Electronic modulation of a single-atom-based tandem catalyst boosts CO2 photoreduction to ethanol

Abstract

In artificial photosynthesis, tandem catalysis has emerged as an attractive approach to promote CO₂ reduction to value-added multi-carbon (C₂₊) products through sequential steps at distinct sites. Herein, we investigate the coordination of Cu single atoms (Cu SAs) on In₂O₃ to create a conceptual tandem photocatalyst with orbital hybridization for efficient CO₂-to-C₂ conversion with stoichiometric O₂ produced in pure water. Our findings reveal that the In₂O₃ domain provides high-coverage *CO intermediates, while the 3-coordinated Cu SAs promote the key C–C coupling. In₂O₃/Cu–O₃ exhibits a remarkable ethanol yield rate of 20.7 μmol g⁻¹ h⁻¹ with a high selectivity of 85.8%, achieved without any sacrificial agent and photosensitizer under visible-light irradiation. In situ spectroscopies and theoretical calculations confirm that In₂O₃/Cu–O₃ enables OC–COH coupling and CO₂-to-ethanol conversion through the pathway CO₂ → *COOH → *CO → *OCCOH → *OCH₂CH₃ → ethanol.
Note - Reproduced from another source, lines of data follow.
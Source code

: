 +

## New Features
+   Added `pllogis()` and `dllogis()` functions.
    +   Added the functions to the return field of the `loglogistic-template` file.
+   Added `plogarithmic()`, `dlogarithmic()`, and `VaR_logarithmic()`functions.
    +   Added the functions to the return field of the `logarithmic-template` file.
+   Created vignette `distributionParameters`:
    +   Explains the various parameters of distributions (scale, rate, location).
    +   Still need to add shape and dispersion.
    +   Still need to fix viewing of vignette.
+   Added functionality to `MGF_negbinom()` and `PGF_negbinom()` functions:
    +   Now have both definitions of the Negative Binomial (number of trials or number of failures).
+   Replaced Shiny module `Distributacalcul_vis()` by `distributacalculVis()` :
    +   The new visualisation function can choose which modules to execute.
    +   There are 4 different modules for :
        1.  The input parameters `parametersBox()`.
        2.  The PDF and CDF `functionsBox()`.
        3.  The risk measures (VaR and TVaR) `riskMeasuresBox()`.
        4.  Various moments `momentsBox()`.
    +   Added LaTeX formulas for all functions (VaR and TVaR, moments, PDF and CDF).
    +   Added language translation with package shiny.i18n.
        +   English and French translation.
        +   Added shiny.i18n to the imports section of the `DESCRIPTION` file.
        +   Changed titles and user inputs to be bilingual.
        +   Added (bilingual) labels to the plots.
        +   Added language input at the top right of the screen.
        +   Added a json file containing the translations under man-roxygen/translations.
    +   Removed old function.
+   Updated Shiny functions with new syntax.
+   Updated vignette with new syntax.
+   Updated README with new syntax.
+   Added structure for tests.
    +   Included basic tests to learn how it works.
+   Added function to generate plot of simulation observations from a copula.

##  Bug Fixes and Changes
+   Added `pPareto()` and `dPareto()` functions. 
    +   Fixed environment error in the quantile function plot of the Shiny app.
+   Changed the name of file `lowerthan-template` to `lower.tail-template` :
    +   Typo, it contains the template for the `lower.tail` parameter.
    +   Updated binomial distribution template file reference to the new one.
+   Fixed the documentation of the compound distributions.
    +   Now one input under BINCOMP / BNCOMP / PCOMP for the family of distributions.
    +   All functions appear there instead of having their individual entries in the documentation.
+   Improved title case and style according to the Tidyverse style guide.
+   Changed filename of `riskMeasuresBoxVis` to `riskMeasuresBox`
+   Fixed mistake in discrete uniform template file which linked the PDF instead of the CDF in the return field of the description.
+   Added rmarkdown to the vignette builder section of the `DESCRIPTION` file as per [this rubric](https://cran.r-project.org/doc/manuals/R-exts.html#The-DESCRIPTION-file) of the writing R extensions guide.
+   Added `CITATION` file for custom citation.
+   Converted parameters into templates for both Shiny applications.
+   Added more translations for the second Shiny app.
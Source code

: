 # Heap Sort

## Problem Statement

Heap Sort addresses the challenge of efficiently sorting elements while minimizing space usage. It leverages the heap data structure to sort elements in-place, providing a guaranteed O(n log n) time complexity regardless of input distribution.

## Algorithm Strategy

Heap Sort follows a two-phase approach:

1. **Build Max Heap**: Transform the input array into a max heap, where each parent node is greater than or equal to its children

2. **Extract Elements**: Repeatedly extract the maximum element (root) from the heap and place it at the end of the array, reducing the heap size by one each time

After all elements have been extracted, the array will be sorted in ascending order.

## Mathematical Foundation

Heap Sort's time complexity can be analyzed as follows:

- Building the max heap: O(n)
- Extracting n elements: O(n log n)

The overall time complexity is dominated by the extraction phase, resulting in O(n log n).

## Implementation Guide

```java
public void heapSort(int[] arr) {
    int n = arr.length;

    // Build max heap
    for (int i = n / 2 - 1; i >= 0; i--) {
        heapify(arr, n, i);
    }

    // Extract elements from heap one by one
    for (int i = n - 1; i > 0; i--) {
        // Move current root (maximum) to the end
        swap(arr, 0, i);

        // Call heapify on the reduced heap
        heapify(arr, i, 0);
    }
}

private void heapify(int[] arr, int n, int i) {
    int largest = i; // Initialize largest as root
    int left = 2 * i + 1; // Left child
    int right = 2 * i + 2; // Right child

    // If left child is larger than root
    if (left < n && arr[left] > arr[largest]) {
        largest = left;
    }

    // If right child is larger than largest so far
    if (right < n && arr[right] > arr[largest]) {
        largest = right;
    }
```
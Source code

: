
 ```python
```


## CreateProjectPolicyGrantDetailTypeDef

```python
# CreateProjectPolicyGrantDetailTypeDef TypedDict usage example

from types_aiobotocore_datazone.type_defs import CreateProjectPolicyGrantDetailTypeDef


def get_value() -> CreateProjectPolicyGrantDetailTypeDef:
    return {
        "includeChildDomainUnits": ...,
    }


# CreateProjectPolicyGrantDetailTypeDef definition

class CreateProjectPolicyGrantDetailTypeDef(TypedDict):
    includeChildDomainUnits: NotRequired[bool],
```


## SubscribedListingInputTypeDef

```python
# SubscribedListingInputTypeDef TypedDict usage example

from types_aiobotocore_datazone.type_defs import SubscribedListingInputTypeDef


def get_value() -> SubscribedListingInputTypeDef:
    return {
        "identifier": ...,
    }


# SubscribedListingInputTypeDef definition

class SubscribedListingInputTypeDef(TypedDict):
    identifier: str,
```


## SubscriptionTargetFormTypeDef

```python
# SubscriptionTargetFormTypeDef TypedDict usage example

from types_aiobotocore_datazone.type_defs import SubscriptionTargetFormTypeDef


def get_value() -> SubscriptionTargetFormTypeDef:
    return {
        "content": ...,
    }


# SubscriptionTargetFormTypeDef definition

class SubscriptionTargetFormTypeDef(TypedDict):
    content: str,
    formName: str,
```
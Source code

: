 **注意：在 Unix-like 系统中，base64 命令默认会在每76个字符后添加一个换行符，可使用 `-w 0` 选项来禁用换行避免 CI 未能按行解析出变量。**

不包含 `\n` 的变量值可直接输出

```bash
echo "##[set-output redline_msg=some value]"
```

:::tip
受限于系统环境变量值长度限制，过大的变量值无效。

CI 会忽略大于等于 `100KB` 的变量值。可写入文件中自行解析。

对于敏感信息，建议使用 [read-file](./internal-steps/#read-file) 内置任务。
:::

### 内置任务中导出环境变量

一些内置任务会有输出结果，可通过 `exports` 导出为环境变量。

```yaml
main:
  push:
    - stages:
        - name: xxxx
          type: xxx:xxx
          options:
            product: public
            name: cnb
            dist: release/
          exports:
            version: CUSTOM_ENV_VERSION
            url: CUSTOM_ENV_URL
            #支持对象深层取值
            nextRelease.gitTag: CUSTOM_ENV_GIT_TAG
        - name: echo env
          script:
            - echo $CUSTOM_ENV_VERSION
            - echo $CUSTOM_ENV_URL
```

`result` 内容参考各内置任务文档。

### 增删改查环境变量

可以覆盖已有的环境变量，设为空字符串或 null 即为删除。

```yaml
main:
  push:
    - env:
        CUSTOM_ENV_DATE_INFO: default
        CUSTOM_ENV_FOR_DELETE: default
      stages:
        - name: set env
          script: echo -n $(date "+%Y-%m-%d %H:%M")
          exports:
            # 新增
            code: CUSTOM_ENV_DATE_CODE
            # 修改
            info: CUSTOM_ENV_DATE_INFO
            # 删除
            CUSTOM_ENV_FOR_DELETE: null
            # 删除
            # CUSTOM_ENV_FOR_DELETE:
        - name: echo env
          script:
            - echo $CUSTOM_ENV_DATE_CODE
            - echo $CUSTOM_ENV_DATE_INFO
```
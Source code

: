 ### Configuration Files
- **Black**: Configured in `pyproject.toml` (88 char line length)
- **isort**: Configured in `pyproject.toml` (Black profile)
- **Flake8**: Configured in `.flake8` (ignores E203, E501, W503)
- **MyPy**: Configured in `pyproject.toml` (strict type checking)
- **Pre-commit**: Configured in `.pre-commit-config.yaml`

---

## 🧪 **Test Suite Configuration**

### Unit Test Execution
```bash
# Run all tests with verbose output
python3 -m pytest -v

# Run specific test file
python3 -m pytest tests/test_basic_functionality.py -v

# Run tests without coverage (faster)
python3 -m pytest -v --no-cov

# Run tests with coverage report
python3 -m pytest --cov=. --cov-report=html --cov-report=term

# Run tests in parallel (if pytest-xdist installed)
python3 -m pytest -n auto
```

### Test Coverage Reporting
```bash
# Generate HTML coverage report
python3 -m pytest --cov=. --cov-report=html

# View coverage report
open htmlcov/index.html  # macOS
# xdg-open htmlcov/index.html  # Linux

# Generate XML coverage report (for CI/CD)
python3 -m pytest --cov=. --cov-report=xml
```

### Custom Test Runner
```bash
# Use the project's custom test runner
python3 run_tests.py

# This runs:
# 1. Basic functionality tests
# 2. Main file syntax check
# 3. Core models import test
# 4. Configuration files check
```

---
A set of techniques including X-ray absorption spectroscopy reveal that the 3-coordinated Cu SAs exist in the Cu⁺ state, exhibiting a strong electron-donating capability. The electronic interaction between Cu and In through p–d and d–d hybridizations in In₂O₃/Cu–O₃ induces electron redistribution, leading to adjustment of the d band center and electronic localization near the Fermi level, thus facilitating C–C coupling for ethanol production.